TASK ITEM: Please find every line in the records below that contains the word "selvan", and copy it.

──────── DATA RECORDS

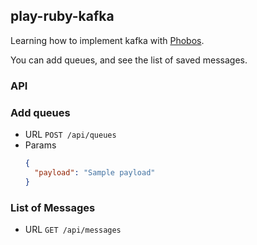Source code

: ## play-ruby-kafka

Learning how to implement kafka with [Phobos](https://github.com/phobos/phobos).

You can add queues, and see the list of saved messages.

### API

### Add queues

- URL `POST /api/queues`
- Params
  ```json
  {
    "payload": "Sample payload"
  }
  ```

### List of Messages
- URL `GET /api/messages`

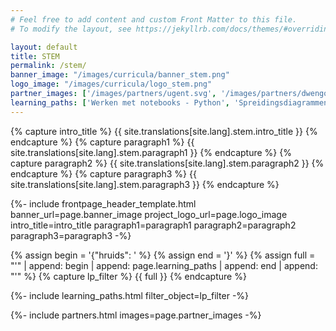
 ```yaml
---
# Feel free to add content and custom Front Matter to this file.
# To modify the layout, see https://jekyllrb.com/docs/themes/#overriding-theme-defaults

layout: default
title: STEM
permalink: /stem/
banner_image: "/images/curricula/banner_stem.png"
logo_image: "/images/curricula/logo_stem.png"
partner_images: ['/images/partners/ugent.svg', '/images/partners/dwengo.png']
learning_paths: ['Werken met notebooks - Python', 'Spreidingsdiagrammen - Python in wiskunde', 'Python in STEM - Digitale beelden', 'Epidemie - Python in STEM', 'IP-adres - Python in STEM', 'Klimaatverandering - Python in STEM']
---
```


{% capture intro_title %} {{ site.translations[site.lang].stem.intro_title }} {% endcapture %}
{% capture paragraph1 %} {{ site.translations[site.lang].stem.paragraph1 }} {% endcapture %}
{% capture paragraph2 %} {{ site.translations[site.lang].stem.paragraph2 }} {% endcapture %}
{% capture paragraph3 %} {{ site.translations[site.lang].stem.paragraph3 }} {% endcapture %}


{%- include frontpage_header_template.html banner_url=page.banner_image project_logo_url=page.logo_image
intro_title=intro_title
paragraph1=paragraph1
paragraph2=paragraph2
paragraph3=paragraph3
-%}


{% assign begin = '{"hruids": ' %}
{% assign end = '}' %}
{% assign full = "'" | append: begin | append: page.learning_paths | append: end | append: "'" %}
{% capture lp_filter %} {{ full }} {% endcapture %}

{%- include learning_paths.html filter_object=lp_filter -%}

{%- include partners.html images=page.partner_images -%}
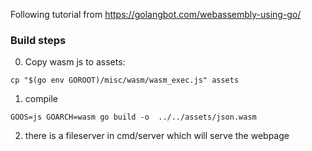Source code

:Following tutorial from https://golangbot.com/webassembly-using-go/




### Build steps

0. Copy wasm js to assets:
```
cp "$(go env GOROOT)/misc/wasm/wasm_exec.js" assets
```


1. compile
```
GOOS=js GOARCH=wasm go build -o  ../../assets/json.wasm
```

2. there is a fileserver in cmd/server which will serve the webpage
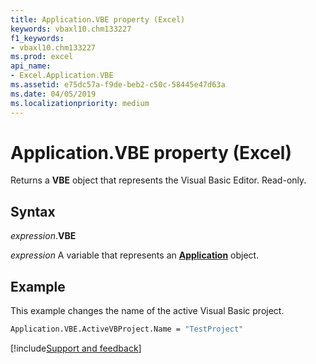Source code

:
 ```yaml
---
title: Application.VBE property (Excel)
keywords: vbaxl10.chm133227
f1_keywords:
- vbaxl10.chm133227
ms.prod: excel
api_name:
- Excel.Application.VBE
ms.assetid: e75dc57a-f9de-beb2-c50c-58445e47d63a
ms.date: 04/05/2019
ms.localizationpriority: medium
---
```



# Application.VBE property (Excel)

Returns a **VBE** object that represents the Visual Basic Editor. Read-only.


## Syntax

_expression_.**VBE**

_expression_ A variable that represents an **[Application](Excel.Application(object).md)** object.


## Example

This example changes the name of the active Visual Basic project.

```vb
Application.VBE.ActiveVBProject.Name = "TestProject"
```




[!include[Support and feedback](~/includes/feedback-boilerplate.md)]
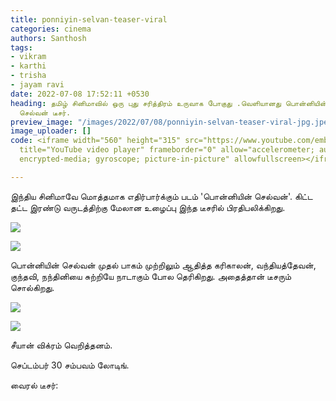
 ```yaml
---
title: ponniyin-selvan-teaser-viral
categories: cinema
authors: Santhosh
tags:
- vikram
- karthi
- trisha
- jayam ravi
date: 2022-07-08 17:52:11 +0530
heading: தமிழ் சினிமாவில் ஒரு புது சரித்திரம் உருவாக போகுது .வெளியானது பொன்னியின்
  செல்வன் டீசர்.
preview_image: "/images/2022/07/08/ponniyin-selvan-teaser-viral-jpg.jpeg"
image_uploader: []
code: <iframe width="560" height="315" src="https://www.youtube.com/embed/LYMhbm2ORoc"
  title="YouTube video player" frameborder="0" allow="accelerometer; autoplay; clipboard-write;
  encrypted-media; gyroscope; picture-in-picture" allowfullscreen></iframe>

---
```

இந்திய சினிமாவே மொத்தமாக எதிர்பார்க்கும் படம் 'பொன்னியின் செல்வன்'. கிட்ட தட்ட இரண்டு வருடத்திற்கு மேலான உழைப்பு இந்த டீசரில் பிரதிபலிக்கிறது.

![](/images/2022/07/08/trisha-aish-faceoff-1-jpg.jpeg)

![](/images/2022/07/08/trisha-aish-faceoff-2-jpg.jpeg)

பொன்னியின் செல்வன் முதல் பாகம் முற்றிலும் ஆதித்த கரிகாலன், வந்தியத்தேவன், குந்தவி, நந்தினியை சுற்றியே நாடாகும் போல தெரிகிறது. அதைத்தான் டீசரும் சொல்கிறது.

![](/images/2022/07/08/ponniyin-selvan-teaser-1-jpg.jpeg)

![](/images/2022/07/08/ponniyin-selvan-teaser-2-jpg.jpeg)

சீயான் விக்ரம் வெறித்தனம்.

செப்டம்பர் 30 சம்பவம் லோடிங்.

வைரல் டீசர்:

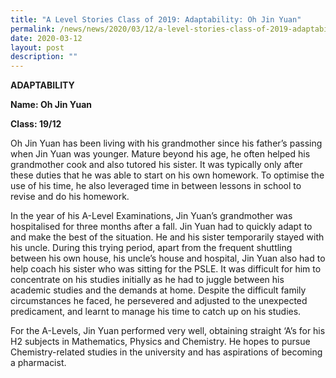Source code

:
```yaml
---
title: "A Level Stories Class of 2019: Adaptability: Oh Jin Yuan"
permalink: /news/news/2020/03/12/a-level-stories-class-of-2019-adaptability-oh-jin-yuan/
date: 2020-03-12
layout: post
description: ""
---
```



**ADAPTABILITY**

**Name: Oh Jin Yuan**

**Class: 19/12**

Oh Jin Yuan has been living with his grandmother since his father’s passing when Jin Yuan was younger. Mature beyond his age, he often helped his grandmother cook and also tutored his sister. It was typically only after these duties that he was able to start on his own homework. To optimise the use of his time, he also leveraged time in between lessons in school to revise and do his homework.

In the year of his A-Level Examinations, Jin Yuan’s grandmother was hospitalised for three months after a fall. Jin Yuan had to quickly adapt to and make the best of the situation. He and his sister temporarily stayed with his uncle. During this trying period, apart from the frequent shuttling between his own house, his uncle’s house and hospital, Jin Yuan also had to help coach his sister who was sitting for the PSLE. It was difficult for him to concentrate on his studies initially as he had to juggle between his academic studies and the demands at home. Despite the difficult family circumstances he faced, he persevered and adjusted to the unexpected predicament, and learnt to manage his time to catch up on his studies.

For the A-Levels, Jin Yuan performed very well, obtaining straight ‘A’s for his H2 subjects in Mathematics, Physics and Chemistry. He hopes to pursue Chemistry-related studies in the university and has aspirations of becoming a pharmacist.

────────────────

YOUR SOLUTION:
title: ponniyin-selvan-teaser-viral
preview_image: "/images/2022/07/08/ponniyin-selvan-teaser-viral-jpg.jpeg"
![](/images/2022/07/08/ponniyin-selvan-teaser-1-jpg.jpeg)
![](/images/2022/07/08/ponniyin-selvan-teaser-2-jpg.jpeg)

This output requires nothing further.